Objectives. The research examined: (i) whether high risk parasuicide patients showed a deficit in positive future thinking but no increase in negative future thinking; and (ii) whether such a deficit could be remedied by a brief, manual‐assisted psychological intervention (manual assisted cognitive‐behaviour therapy; MACT).

Design. A cross‐sectional, mixed model design was used to assess differences between a sample of high risk parasuicide patients and matched controls on future thinking. A longitudinal mixed model design was used to assess changes in future thinking in the different groups over time.

Methods. Parasuicide patients with a history of previous suicidal behaviour and personality disturbance were compared with a matched group of community controls on an adapted fluency measure of future thinking, which measured both quantitative and qualitative aspects of anticipated experiences. Patients were then randomly allocated to either the specific intervention (MACT) or treatment as usual (TAU) and assessed again at 6 month follow‐up.

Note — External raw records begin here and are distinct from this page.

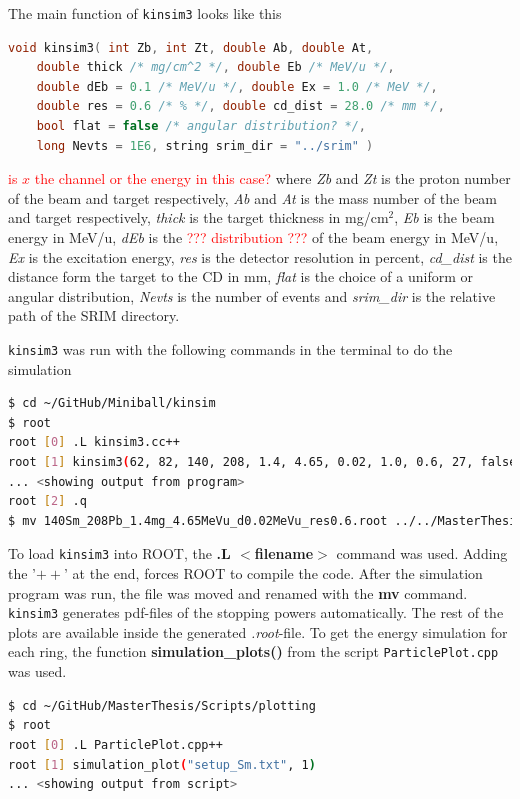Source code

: \documentclass[twoside,english]{uiofysmaster/uiofysmaster}
\begin{document}
The main function of \texttt{kinsim3} looks like this
\begin{lstlisting}[language=c++]
void kinsim3( int Zb, int Zt, double Ab, double At, 
	double thick /* mg/cm^2 */, double Eb /* MeV/u */, 
	double dEb = 0.1 /* MeV/u */, double Ex = 1.0 /* MeV */, 
	double res = 0.6 /* % */, double cd_dist = 28.0 /* mm */, 
	bool flat = false /* angular distribution? */, 
	long Nevts = 1E6, string srim_dir = "../srim" )
\end{lstlisting}
\textcolor{red}{is $x$ the channel or the energy in this case?} \newline
where \textit{Zb} and \textit{Zt} is the proton number of the beam and target respectively, \textit{Ab} and \textit{At} is the mass number of the beam and target respectively, \textit{thick} is the target thickness in mg/cm$^2$, \textit{Eb} is the beam energy in MeV/u, \textit{dEb} is the \textcolor{red}{??? distribution ???} of the beam energy in MeV/u, \textit{Ex} is the excitation energy, \textit{res} is the detector resolution in percent, \textit{cd\_dist} is the distance form the target to the CD in mm, \textit{flat} is the choice of a uniform or angular distribution, \textit{Nevts} is the number of events and \textit{srim\_dir} is the relative path of the SRIM directory.

\texttt{kinsim3} was run with the following commands in the terminal to do the simulation
\begin{lstlisting}[language=sh]
$ cd ~/GitHub/Miniball/kinsim
$ root
root [0] .L kinsim3.cc++
root [1] kinsim3(62, 82, 140, 208, 1.4, 4.65, 0.02, 1.0, 0.6, 27, false, 1e6, "../SRIM")
... <showing output from program>
root [2] .q
$ mv 140Sm_208Pb_1.4mg_4.65MeVu_d0.02MeVu_res0.6.root ../../MasterThesis/Sorted_data/sim_140Sm_208Pb.root
\end{lstlisting}
To load \texttt{kinsim3} into ROOT, the \textbf{.L $<$filename$>$} command was used. Adding the '$++$' at the end, forces ROOT to compile the code. 
After the simulation program was run, the file was moved and renamed with the \textbf{mv} command. 
\texttt{kinsim3} generates pdf-files of the stopping powers automatically. 
The rest of the plots are available inside the generated \textit{.root}-file. 
To get the energy simulation for each ring, the function \textbf{simulation\_plots()} from the script \texttt{ParticlePlot.cpp} was used. 
\begin{lstlisting}[language=sh]
$ cd ~/GitHub/MasterThesis/Scripts/plotting
$ root
root [0] .L ParticlePlot.cpp++
root [1] simulation_plot("setup_Sm.txt", 1)
... <showing output from script>
\end{lstlisting}
\end{document}
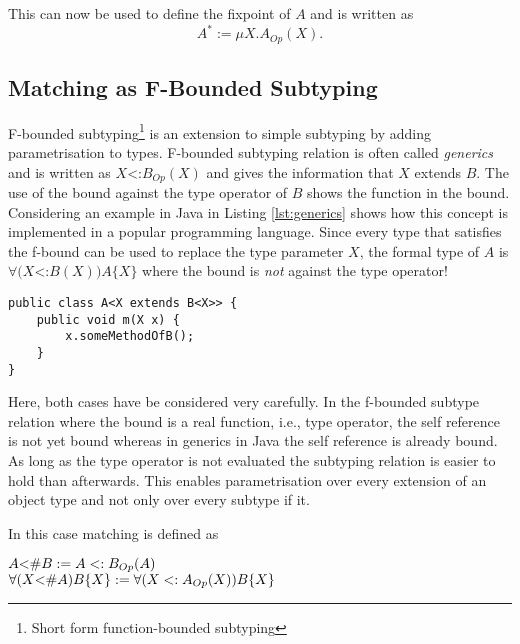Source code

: This can now be used to define the fixpoint of $A$ and is written as \[A^*
:= \mu X.A_{Op}(X).\]


\subsection{Matching as F-Bounded Subtyping}
F-bounded subtyping\footnote{Short form function-bounded subtyping}
is an extension to simple subtyping by adding parametrisation to
types. F-bounded subtyping relation is often called \emph{generics}
and is written as $X$<:$B_{Op}(X)$ and gives the information that $X$
extends $B$. The use of the bound against the type operator of $B$
shows the function in the bound. Considering an example in Java in
Listing \ref{lst:generics} shows how this concept is implemented in a popular
programming language. Since every type that satisfies the f-bound can
be used to replace the type parameter $X$, the formal type of $A$ is
$\forall(X$<:$B(X))A\{X\}$ where the bound is \emph{not} against the 
type operator!

\begin{lstlisting}[float,caption={Universal quantified f-bound in Java},label={lst:generics}]
public class A<X extends B<X>> {
	public void m(X x) {
		x.someMethodOfB();
	}
}
\end{lstlisting}

Here, both cases have be considered very carefully. In the f-bounded subtype
relation where the bound is a real function, i.e., type operator,
the self reference is not yet bound whereas in generics in Java the self
reference is already bound. As long as the type operator is not evaluated
the subtyping relation is easier to hold than afterwards. This enables 
parametrisation over every extension of an object type and not only over
every subtype if it.

In this case matching is defined as\cite{abadi_subtyping_1996}
\begin{defn}
	\label{def:matchingAsBound}
	$A \textnormal{<\#} B := A <: B_{Op}(A)$\\
	$\forall (X \textnormal{<\#} A)B\{X\} := \forall (X <: A_{Op}(X))B\{X\}$
\end{defn}

%

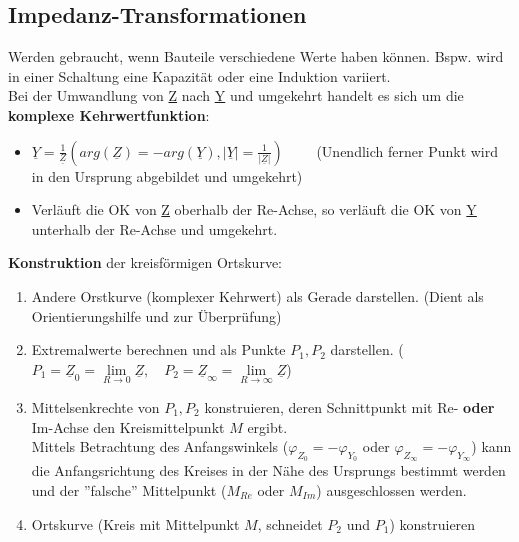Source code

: \subsection{Impedanz-Transformationen}
Werden gebraucht, wenn Bauteile verschiedene Werte haben können. Bspw. wird in
einer Schaltung eine Kapazität oder eine Induktion variiert.\\
Bei der Umwandlung von \underline{Z} nach \underline{Y} und umgekehrt handelt es sich um die
\textbf{komplexe Kehrwertfunktion}: 
\begin{itemize}
  \item $\underline{Y} = \frac{1}{\underline{Z}} 
  ( arg(\underline{Z}) = -arg(\underline{Y}),  
  |\underline{Y}| = \frac{1}{| \underline{Z} |}) \qquad$
  (Unendlich ferner Punkt wird in den Ursprung abgebildet und umgekehrt)
  \item Verläuft die OK von \underline{Z} oberhalb der Re-Achse, so verläuft die OK von
  \underline{Y} unterhalb der Re-Achse und umgekehrt.
\end{itemize} 
\textbf{Konstruktion} der kreisförmigen Ortskurve:
\begin{enumerate}
  \item Andere Orstkurve (komplexer Kehrwert) als Gerade darstellen. (Dient als Orientierungshilfe
  und zur Überprüfung)
  \item Extremalwerte berechnen und als Punkte $P_1, P_2$ darstellen. 
	($P_1 = \underline{Z}_0 = \lim\limits_{R \rightarrow 0}\underline{Z}, \quad
	  P_2 = \underline{Z}_\infty = \lim\limits_{R \rightarrow \infty}\underline{Z} $)
  \item Mittelsenkrechte von $P_1, P_2$ konstruieren, deren Schnittpunkt mit Re- \textbf{oder}
  Im-Achse den Kreismittelpunkt $M$ ergibt. \\
  Mittels Betrachtung des Anfangswinkels ($\varphi_{Z_0} = - \varphi_{Y_0}$  oder
  $\varphi_{Z_\infty} = - \varphi_{Y_\infty}$) kann die Anfangsrichtung des Kreises in
  der Nähe des Ursprungs bestimmt werden und der ''falsche'' Mittelpunkt ($M_{Re}$ oder $M_{Im}$)
  ausgeschlossen werden.
  \item Ortskurve (Kreis mit Mittelpunkt $M$, schneidet $P_2$ und $P_1$) konstruieren
\end{enumerate}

Results. Parasuicide patients showed reduced positive future thinking but no increased negative future thinking. Patients who received MACT showed a significant improvement in positive future thinking over the follow‐up period whereas the TAU group showed no such improvement. However, interpretation of this finding was made more difficult by the control group also showing a significant improvement in positive future thinking.

Conclusion. The results confirm that parasuicide patients exhibit a relative deficit in positive future thinking and suggest that this lack of positive future thinking may be remedied, at least partly, by a brief intervention.